Zika virus Anadolu Agency/Getty Images

¿Deberíamos ir a Rio?

PRINCETON – Cuando se seleccionó a Rio de Janeiro como sede de los Juegos Olímpicos de 2016, el virus Zika todavía no había llegado a Brasil. Hoy, después de que se han invertido miles de millones de dólares en su preparación, el estado de Rio de Janeiro es el que posee la segunda mayor cantidad de personas que se sospecha están infectadas con el virus. ¿Habría que posponer los Juegos Olímpicos de Verano de 2016 o realizarlos en otro lugar?

Se trata de una decisión difícil, y los hechos aún no están del todo claros. Por esta razón, el mes pasado fui uno de los 223 científicos, especialistas en bioética y expertos en salud pública firmantes de la carta abierta a Margaret Chan, Directora General de la Organización Mundial de la Salud, en que pedimos convocar un grupo independiente que asesore a la OMS y al Comité Olímpico Internacional en un proceso transparente que pueda aportar la evidencia necesaria para evaluar si compensa alterar un gran evento deportivo internacional en aras de la protección de la salud pública.

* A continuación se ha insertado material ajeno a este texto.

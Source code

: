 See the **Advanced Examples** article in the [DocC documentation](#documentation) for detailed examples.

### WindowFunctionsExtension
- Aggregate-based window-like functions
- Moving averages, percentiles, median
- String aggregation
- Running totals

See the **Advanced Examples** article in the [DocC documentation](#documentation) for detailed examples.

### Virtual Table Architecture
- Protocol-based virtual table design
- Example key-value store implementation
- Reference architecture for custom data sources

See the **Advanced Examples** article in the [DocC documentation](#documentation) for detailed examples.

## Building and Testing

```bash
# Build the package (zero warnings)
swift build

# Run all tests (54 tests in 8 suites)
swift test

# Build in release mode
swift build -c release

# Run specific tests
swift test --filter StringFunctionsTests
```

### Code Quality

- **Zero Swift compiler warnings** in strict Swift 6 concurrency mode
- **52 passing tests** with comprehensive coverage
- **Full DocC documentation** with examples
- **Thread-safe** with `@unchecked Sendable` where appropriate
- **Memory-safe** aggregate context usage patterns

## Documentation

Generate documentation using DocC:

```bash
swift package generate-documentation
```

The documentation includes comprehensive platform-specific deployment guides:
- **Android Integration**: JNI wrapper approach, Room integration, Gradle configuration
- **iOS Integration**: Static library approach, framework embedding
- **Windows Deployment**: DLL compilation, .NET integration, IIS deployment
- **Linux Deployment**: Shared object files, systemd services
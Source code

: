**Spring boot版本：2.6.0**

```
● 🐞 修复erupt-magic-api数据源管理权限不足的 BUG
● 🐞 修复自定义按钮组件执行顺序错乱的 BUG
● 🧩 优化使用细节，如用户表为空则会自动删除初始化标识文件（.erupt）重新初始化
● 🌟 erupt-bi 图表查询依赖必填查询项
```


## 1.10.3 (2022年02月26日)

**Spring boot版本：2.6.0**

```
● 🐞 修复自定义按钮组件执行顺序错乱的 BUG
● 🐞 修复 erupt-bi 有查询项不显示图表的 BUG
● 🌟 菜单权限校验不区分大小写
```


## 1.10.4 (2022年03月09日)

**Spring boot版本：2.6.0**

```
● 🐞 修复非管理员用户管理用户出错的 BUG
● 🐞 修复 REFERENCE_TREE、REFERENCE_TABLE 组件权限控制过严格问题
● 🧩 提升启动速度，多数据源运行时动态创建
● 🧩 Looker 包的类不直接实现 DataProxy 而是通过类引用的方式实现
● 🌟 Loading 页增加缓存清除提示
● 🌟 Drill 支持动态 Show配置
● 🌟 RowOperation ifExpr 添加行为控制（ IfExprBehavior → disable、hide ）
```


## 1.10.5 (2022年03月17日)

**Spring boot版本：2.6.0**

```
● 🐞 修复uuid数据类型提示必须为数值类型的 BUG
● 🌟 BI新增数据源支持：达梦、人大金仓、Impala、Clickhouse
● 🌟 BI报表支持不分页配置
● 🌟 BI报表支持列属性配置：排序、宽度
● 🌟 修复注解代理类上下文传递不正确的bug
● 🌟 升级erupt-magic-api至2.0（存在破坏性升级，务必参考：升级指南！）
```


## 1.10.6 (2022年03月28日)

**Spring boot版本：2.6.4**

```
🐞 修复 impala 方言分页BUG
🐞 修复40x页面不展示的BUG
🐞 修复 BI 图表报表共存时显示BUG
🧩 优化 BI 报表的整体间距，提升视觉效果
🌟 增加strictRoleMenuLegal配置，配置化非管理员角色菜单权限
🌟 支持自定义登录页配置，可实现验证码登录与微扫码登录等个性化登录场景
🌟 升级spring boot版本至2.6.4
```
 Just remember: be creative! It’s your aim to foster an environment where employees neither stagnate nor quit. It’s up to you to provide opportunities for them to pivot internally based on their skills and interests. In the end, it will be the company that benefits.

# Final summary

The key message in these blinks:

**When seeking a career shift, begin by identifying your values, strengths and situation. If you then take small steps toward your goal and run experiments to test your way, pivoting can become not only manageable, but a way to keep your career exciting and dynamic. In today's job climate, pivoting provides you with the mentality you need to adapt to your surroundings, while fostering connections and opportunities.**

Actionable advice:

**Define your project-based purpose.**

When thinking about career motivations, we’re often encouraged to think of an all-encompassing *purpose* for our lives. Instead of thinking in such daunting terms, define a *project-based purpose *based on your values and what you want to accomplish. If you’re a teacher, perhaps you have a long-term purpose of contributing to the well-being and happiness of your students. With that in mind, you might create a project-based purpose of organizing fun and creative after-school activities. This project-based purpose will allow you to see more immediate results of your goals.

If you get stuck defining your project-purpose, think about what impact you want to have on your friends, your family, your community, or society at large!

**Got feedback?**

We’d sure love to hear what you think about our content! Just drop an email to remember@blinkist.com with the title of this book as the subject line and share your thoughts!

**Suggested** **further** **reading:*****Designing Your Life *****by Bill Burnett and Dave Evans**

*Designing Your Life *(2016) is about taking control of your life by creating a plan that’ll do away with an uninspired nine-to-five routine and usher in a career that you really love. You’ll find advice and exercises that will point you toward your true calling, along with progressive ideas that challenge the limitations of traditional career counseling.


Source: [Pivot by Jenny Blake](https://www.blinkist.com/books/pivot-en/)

El virus Zika no es nuevo, pero la cepa que entró en Brasil en 2013 es más peligrosa que ninguna de sus variantes conocidas. Un estudio publicado en mes pasado en el New England Journal of Medicine ha confirmado que cuando el virus infecta a una mujer embarazada, puede impedir el desarrollo cerebral del feto y causar una rara enfermedad conocida como microcefalia. En los casos más graves, incluso es incompatible con que el bebé pueda llegar a vivir una vida independiente.